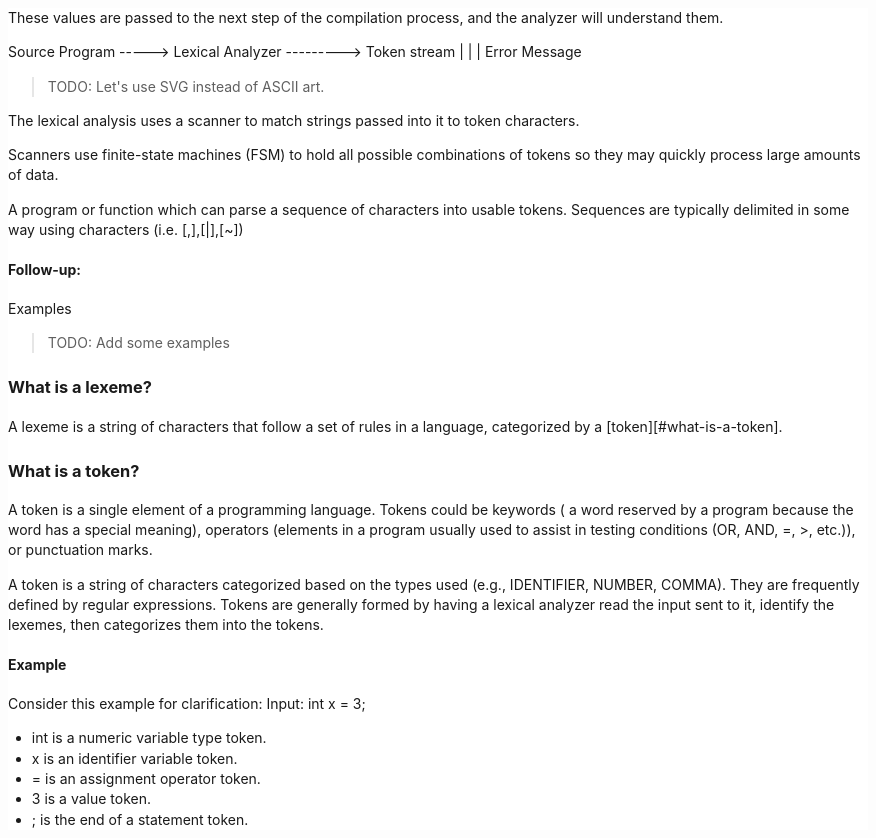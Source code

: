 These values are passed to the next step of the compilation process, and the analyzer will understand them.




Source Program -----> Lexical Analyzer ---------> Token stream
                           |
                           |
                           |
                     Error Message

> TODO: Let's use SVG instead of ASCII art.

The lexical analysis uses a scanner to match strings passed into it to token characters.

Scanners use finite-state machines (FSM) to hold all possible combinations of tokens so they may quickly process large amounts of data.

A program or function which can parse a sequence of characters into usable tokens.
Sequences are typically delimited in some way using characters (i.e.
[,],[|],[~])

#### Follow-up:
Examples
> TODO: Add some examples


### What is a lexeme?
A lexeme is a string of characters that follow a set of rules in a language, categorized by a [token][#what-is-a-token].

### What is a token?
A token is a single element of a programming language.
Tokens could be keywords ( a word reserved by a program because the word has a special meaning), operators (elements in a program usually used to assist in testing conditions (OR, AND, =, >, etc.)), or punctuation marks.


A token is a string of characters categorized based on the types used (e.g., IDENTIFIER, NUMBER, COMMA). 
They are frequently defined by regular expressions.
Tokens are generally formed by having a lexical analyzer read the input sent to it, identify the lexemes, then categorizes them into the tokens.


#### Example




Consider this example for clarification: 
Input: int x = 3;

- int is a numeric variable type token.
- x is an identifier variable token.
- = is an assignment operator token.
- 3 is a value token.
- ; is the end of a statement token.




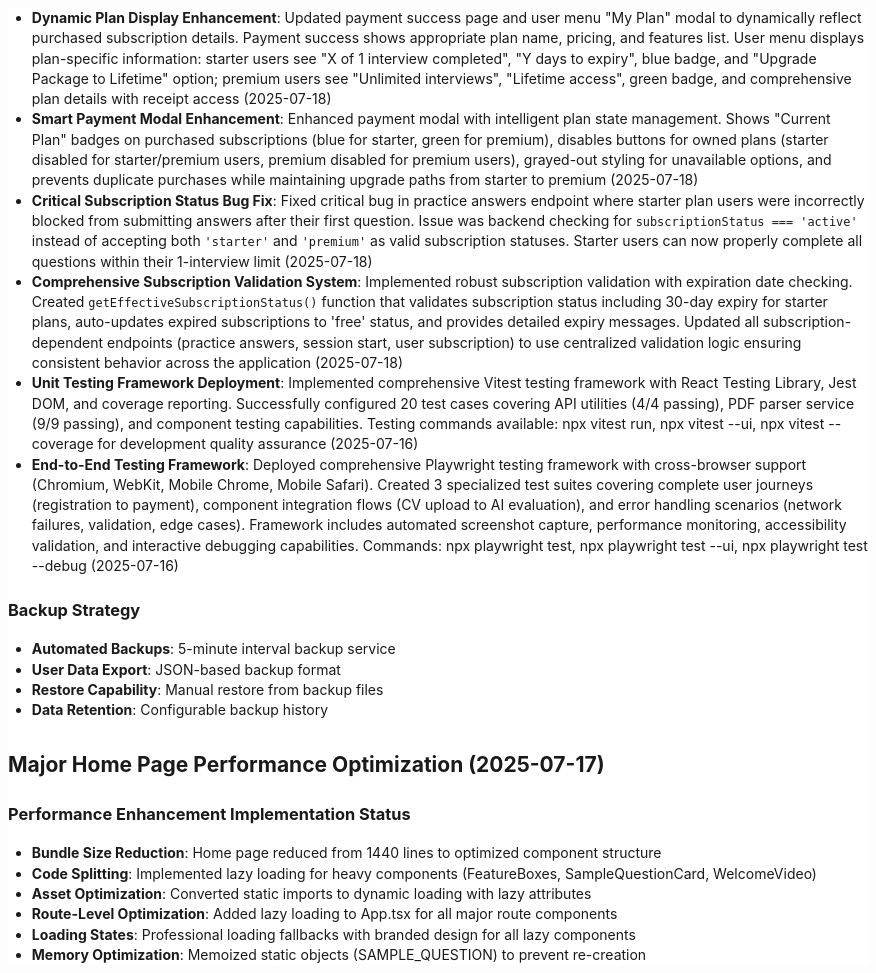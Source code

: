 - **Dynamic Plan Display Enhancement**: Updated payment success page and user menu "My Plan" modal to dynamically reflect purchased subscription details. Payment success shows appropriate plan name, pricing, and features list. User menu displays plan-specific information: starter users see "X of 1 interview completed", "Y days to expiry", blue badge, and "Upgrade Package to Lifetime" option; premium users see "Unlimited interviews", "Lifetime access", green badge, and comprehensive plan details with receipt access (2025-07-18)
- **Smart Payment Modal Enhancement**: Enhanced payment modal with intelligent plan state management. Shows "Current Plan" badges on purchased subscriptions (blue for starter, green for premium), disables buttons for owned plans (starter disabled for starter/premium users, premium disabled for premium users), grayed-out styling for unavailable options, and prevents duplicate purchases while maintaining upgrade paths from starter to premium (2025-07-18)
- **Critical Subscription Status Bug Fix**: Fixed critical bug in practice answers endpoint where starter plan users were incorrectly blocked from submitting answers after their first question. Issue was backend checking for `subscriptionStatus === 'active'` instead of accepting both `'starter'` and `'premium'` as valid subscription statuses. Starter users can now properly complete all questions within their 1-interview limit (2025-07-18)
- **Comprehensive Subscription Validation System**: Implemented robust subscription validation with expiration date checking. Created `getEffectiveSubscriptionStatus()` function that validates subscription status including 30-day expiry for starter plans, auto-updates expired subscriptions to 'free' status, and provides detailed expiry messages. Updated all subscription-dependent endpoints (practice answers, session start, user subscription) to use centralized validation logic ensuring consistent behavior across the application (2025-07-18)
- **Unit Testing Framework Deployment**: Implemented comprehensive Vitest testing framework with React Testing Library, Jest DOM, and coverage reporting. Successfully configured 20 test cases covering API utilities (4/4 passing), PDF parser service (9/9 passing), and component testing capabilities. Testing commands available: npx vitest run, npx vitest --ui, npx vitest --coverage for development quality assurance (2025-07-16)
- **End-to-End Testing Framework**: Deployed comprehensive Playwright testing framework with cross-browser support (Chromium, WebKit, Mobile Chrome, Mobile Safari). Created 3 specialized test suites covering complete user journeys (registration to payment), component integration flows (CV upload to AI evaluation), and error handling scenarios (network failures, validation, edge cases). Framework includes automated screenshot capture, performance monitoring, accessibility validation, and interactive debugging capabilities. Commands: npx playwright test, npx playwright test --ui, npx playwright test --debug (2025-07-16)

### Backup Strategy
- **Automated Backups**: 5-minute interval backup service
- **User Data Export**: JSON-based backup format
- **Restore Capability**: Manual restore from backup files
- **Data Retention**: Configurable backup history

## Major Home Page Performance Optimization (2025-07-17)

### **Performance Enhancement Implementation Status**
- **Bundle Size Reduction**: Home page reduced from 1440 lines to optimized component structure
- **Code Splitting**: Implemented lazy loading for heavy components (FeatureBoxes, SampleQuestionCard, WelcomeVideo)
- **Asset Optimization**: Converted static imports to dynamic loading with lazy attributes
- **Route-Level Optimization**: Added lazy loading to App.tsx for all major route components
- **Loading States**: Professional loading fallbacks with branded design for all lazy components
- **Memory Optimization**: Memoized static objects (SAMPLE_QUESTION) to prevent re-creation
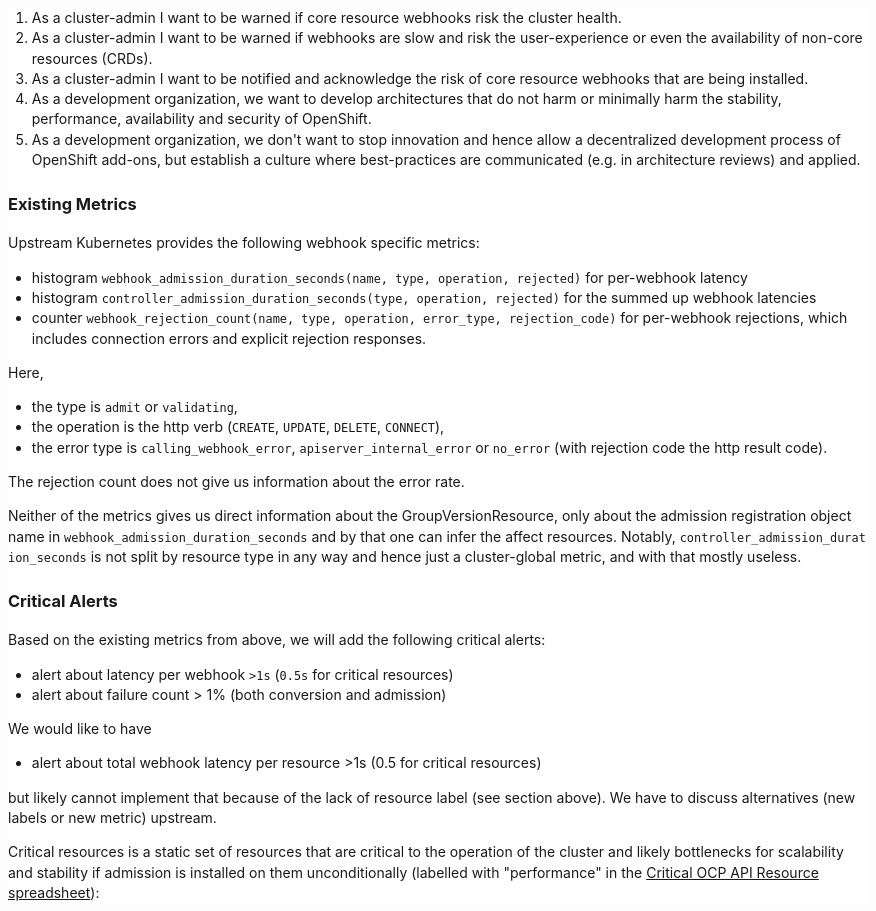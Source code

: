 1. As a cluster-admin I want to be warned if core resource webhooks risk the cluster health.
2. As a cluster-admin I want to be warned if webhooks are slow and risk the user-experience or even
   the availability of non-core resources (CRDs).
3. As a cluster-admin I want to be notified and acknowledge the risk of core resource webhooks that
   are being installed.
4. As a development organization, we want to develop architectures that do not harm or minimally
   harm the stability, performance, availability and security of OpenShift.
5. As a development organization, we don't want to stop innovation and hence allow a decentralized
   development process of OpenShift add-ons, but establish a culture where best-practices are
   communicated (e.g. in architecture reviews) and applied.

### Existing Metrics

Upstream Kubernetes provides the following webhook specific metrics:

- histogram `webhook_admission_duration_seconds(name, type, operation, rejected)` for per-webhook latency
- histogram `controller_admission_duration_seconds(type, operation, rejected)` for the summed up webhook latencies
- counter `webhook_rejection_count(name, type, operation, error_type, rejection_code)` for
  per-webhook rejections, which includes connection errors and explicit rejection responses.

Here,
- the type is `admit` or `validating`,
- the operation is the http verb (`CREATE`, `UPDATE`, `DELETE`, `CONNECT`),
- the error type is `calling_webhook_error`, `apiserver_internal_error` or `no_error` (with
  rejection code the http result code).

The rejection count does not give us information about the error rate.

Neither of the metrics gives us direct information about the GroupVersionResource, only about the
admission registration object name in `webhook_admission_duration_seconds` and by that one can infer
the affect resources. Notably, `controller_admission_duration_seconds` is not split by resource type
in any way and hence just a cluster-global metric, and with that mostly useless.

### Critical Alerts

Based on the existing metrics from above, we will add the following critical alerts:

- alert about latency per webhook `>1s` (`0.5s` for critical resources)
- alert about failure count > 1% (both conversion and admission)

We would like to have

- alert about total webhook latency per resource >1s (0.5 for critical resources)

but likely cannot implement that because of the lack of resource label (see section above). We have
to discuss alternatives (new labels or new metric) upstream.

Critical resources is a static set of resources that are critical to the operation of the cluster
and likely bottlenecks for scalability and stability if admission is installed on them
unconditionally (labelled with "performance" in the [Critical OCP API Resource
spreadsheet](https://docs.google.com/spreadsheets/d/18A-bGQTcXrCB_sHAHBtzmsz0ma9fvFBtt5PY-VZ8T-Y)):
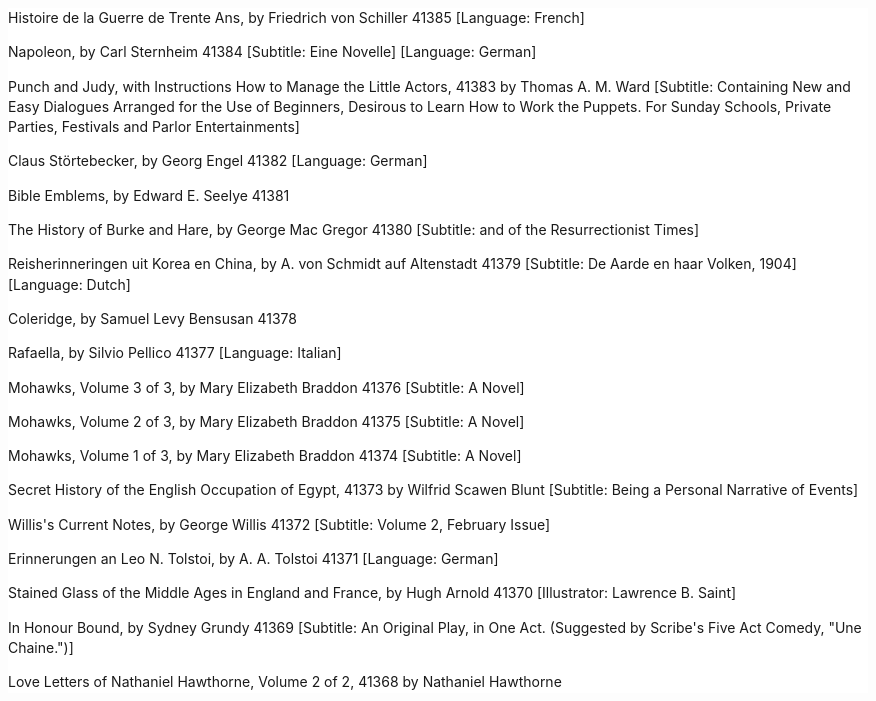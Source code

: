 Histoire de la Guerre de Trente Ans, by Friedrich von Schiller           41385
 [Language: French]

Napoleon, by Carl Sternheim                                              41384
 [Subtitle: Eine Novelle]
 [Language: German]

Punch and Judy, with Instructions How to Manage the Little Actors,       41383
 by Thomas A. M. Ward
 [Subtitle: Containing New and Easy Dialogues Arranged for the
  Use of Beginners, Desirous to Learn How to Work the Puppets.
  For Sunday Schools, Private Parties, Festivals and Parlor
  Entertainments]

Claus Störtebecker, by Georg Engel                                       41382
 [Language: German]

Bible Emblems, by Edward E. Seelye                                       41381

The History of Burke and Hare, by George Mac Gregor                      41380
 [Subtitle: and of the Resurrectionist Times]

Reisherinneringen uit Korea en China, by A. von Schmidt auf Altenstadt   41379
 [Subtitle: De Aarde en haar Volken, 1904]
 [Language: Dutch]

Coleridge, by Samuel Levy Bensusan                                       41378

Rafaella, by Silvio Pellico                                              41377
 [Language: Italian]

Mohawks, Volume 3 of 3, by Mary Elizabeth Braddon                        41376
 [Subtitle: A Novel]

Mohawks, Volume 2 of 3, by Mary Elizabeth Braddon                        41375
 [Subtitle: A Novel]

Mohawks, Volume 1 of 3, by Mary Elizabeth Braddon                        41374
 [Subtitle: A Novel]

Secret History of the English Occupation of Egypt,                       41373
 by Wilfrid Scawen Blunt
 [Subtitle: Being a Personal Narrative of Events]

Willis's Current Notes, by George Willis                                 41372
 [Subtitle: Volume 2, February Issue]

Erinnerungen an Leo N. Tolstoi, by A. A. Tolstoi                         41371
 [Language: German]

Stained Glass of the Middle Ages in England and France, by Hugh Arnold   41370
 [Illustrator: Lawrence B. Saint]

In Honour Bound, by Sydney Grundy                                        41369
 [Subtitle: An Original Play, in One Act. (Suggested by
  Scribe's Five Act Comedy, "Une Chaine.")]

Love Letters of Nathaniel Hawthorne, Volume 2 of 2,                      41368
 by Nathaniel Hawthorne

DESCRIPTION OF THE TASK: Which lines above run from the one containing "We would like to have" down to the one containing "to discuss alternatives"? Repeat exactly those, both ends included, and nothing else.

EXERCISE RESULT:
We would like to have

- alert about total webhook latency per resource >1s (0.5 for critical resources)

but likely cannot implement that because of the lack of resource label (see section above). We have
to discuss alternatives (new labels or new metric) upstream.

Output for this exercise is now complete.